Two years later the Chechens took over a school in North Caucasus. Putin’s troops opened fire, killing 385 hostages, most of them children. The Chechens got away.

Throughout its reign the KGB junta fronted by Putin has murdered, roughed up or imprisoned hundreds of political opponents. In the process Putin pioneered nuclear terrorism, so far on a small scale.

Hence trusting Putin’s supposedly altruistic motives in Syria is hard. Easier to discern are his real motives, falling into several categories.

Economic. Russia’s economy heavily depends on the export of hydrocarbons at the highest possible price.

Even when oil prices were sky-high, those who derived the greatest benefit were members of Putin’s ruling elite made up of the KGB/FSB and organised crime. Most others lived in abject conditions. (Suffice it to say that 25 per cent of Russian dwellings have no sewerage, and 20 per cent no plumbing.)

Now, with oil prices low, pushing them up is the only way to avert disaster, but that’s easier said than done. The fracking revolution in America and the slowdown of China’s economy have combined to keep the demand for Putin’s oil down. Since the law of supply-demand hasn’t yet been repealed, the only way to bring the price back up is to distort the supply.

Hence Russia has a vested interest in converting the Middle Eastern chaos into an all out war, spilling into the Arabian Peninsula. Fanning the Sunni-Shiite conflict, which is the effect of Putin’s air raids, serves that purpose perfectly.

Strategic. Putin’s media are making no secret of the conflict’s nature. Russia isn’t fighting for any particular group. It’s fighting against what they call ‘the Anglo-Saxon world’.

Russia’s greatest ally in the conflict so defined is ‘Death to America’ Iran and its assorted Shiite stooges, such as Hezbollah.

Obama has already cleared the way for the ayatollahs to develop nuclear weapons, which will present a mortal danger to Israel first and the West second. Yet the on-going conflict makes it impossible for Israel to launch an attack similar to the 1981 Ozirak raid. Doing so now would put Israel in the untenable position of appearing to be an Isis ally.

In addition to conscripting 150,000 new recruits, Putin is moving into Syria sophisticated electronic jammers and surface-to-air missiles.
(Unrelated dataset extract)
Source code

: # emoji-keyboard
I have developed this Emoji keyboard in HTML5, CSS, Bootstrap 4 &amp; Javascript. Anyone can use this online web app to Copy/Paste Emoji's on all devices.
Since Isis has no air force, and mobile phones represent its most sophisticated electronic gear, this confirms whom Putin sees as Russia’s real enemies.

Geopolitical. Russia’s aggressive wars have finally turned her into a pariah state. This means she has to seek new geopolitical advantages against the West.

Turning most of the Middle East into her de facto dominion would serve this end nicely. Russia would acquire strongholds on the Mediterranean, something she has sought throughout her history.

Psychological. The Russians traditionally identify fear with respect (boitsa, znachit uvajayet is the Russian proverb to that effect). And respect has been in short supply historically and especially lately.

This always rankles Russia’s despotic rulers (the only kind the country has ever had). Yet Putin’s aggression against the Ukraine turned him overnight into an internationally marginal figure, respected only by his coterie of useful idiots.

Hence the desire to earn respect by fostering fear. And what can achieve that end better than creating a danger of world war, triggered either deliberately or accidentally?

One can only regret that the craven inadequacy of our own governments has pushed so many otherwise good people into the ranks of useful idiots. When one side in a conflict doesn’t even realise there’s a war on, the result is predictable.